What may have caused a raised eyebrow or two was the ripple of excitement her appearance caused among the gathered lawmakers and activists.
Lennox wasn't among those who addressed those present - Bianca Jagger was the most starry name among those at the microphone. But as soon as the speechmaking was concluded, a steady stream of MPs and political advisers clamoured for a quick picture with the seven-time Brit Award winner.
As one of the starstruck politicoes told another: "This isn't just a celebrity supporter - this is a star."
Pop and politics
In between the picture requests, the singer was keen to get her view across on the issue - which she sees as intrinsically tied in with the decision to go to war in Iraq.
"For the last four years, I have watched the debacle of Iraq. My belief in the moral sense of politicians has been really affected by what's happened over the last four years."
Asked what difference she felt she could make, she said: "I'm here as a concerned individual. I'm here so that other members of society will stop in the street and think about the issue."
Lennox, of course, emerged as a musical star at a time when pop and politics were regular bedfellows - an era of Red Wedge tours and politicised singer-songwriters doing their bit to rattle the cages of those in power.
So why, she was asked, was she not being joined now by a whole new generation of angry young men, women and boybands?
"I think that's a question you need to ask them. In fact I think that's a question you should ask them," she said.
And, for Lennox, this wasn't just a case of a quick soundbite and disappearing. After a reporter from a music radio station teased from her some information about her forthcoming album - "Thanks for the interest but that's not why I'm here," she said to further queries - she revealed she was planning to stay to watch the Commons debate.
"Yes, I'm here for the day. The MP Ian Gibson has arranged a ticket for me in the gallery. I've often cared about issues in the past but not had the time or opportunity to see how the political process deals with it but today I will."
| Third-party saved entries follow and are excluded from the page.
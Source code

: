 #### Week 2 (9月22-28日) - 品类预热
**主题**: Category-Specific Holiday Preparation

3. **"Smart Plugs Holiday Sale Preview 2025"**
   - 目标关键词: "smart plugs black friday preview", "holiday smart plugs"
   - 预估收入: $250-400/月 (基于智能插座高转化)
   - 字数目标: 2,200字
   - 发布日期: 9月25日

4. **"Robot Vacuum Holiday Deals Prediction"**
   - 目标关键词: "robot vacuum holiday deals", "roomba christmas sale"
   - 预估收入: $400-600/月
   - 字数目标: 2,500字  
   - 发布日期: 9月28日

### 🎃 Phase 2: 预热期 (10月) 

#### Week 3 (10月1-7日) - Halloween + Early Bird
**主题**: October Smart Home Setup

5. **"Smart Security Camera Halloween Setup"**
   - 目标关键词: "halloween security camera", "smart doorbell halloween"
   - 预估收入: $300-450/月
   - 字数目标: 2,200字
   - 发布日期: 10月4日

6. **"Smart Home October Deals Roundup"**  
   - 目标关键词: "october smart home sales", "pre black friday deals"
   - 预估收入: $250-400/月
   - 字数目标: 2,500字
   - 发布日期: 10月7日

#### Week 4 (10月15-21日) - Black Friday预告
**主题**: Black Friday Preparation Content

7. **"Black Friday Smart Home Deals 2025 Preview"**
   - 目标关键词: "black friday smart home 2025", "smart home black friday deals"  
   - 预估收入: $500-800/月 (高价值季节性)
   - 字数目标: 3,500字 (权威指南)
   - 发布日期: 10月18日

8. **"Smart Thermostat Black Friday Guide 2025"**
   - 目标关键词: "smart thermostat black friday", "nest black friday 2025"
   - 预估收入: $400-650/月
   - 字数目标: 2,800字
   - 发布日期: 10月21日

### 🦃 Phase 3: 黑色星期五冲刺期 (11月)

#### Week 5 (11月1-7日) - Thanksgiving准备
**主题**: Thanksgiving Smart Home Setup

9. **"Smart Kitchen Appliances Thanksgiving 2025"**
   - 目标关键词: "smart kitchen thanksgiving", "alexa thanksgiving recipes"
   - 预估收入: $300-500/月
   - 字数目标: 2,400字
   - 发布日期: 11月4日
Fashion designer Vivienne Westwood was another famous name whose commitment to the cause was clear. Before the reception, she had spent two hours leafleting MPs and passers-by in Westminster.
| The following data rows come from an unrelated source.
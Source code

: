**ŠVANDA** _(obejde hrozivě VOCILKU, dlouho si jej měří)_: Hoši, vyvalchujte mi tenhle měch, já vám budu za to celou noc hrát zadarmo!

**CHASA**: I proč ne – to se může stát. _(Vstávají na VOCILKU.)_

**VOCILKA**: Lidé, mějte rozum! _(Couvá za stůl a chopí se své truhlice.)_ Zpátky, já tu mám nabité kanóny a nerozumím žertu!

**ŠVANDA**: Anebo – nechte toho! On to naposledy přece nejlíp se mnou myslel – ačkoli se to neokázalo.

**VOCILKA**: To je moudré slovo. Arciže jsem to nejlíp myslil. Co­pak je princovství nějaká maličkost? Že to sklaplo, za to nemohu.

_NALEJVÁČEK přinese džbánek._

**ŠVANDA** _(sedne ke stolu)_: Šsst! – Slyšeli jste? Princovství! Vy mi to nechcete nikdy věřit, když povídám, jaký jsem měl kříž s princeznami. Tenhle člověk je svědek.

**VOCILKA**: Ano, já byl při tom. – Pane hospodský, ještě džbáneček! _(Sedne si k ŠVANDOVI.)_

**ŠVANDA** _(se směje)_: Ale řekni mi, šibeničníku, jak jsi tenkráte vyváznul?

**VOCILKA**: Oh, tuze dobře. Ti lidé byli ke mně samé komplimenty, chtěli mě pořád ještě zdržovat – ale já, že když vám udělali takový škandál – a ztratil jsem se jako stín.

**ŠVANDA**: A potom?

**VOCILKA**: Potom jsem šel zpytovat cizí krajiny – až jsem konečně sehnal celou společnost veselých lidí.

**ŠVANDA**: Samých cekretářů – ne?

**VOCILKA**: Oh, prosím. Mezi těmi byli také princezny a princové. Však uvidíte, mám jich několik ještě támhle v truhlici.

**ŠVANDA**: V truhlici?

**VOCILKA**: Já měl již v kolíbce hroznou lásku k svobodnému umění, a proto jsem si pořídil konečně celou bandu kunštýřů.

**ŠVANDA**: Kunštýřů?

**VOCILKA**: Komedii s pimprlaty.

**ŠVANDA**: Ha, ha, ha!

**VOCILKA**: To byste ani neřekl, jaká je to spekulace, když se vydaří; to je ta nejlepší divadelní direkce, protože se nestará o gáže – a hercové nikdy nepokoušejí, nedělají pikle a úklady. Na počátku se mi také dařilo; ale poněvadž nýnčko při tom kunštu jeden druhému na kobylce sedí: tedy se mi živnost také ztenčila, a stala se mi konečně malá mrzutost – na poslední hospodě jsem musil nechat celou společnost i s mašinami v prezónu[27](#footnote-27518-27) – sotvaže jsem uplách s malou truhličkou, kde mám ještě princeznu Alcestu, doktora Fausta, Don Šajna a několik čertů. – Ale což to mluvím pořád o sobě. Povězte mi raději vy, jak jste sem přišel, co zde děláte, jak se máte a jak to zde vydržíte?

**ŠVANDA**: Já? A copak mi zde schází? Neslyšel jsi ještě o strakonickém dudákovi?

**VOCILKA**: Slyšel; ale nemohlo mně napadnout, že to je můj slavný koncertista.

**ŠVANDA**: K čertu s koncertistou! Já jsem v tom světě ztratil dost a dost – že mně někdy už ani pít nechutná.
She said: "If I've got any street cred with young people, then I was going to do something to see if I could make a difference."
Westwood topped off a brown corduroy suit with a campaign T-shirt
Westwood was wearing a headband with the word "Branded", which she explained was to highlight how many people are being so distracted by the effects of consumerism that they are not focusing on what politicians are doing.
She said: "My generation was inspired by the hippie movement and the underground magazines. But sadly, nowadays, magazines are catering for the illiterate and the visually illiterate."
Bianca Jagger, now possibly more associated with her anti-war protests than for being the beauty who married a Rolling Stone, said of the Trident plans: "It would be the end of life as we know it - the end of the world."
Among the MPs in attendance was one with his own links to the showbusiness world, the Liberal Democrat Lembit Opik.
He said that celebrity support is often helpful in spotlighting a political issue but not in every case: "It works when the celebrity has a real interest in the cause. Listening to the interviews that Annie and Vivienne have been doing this morning, there is no doubt that they provide a massive boost."
But would Lennox herself consider another platform to put her political views across? If an enterprising TV producer was to call and invite her on Celebrity Big Brother, would she respond?
"Not a chance. I think it's demeaning and puerile. You have to choose very carefully how you want to get your message across," she said.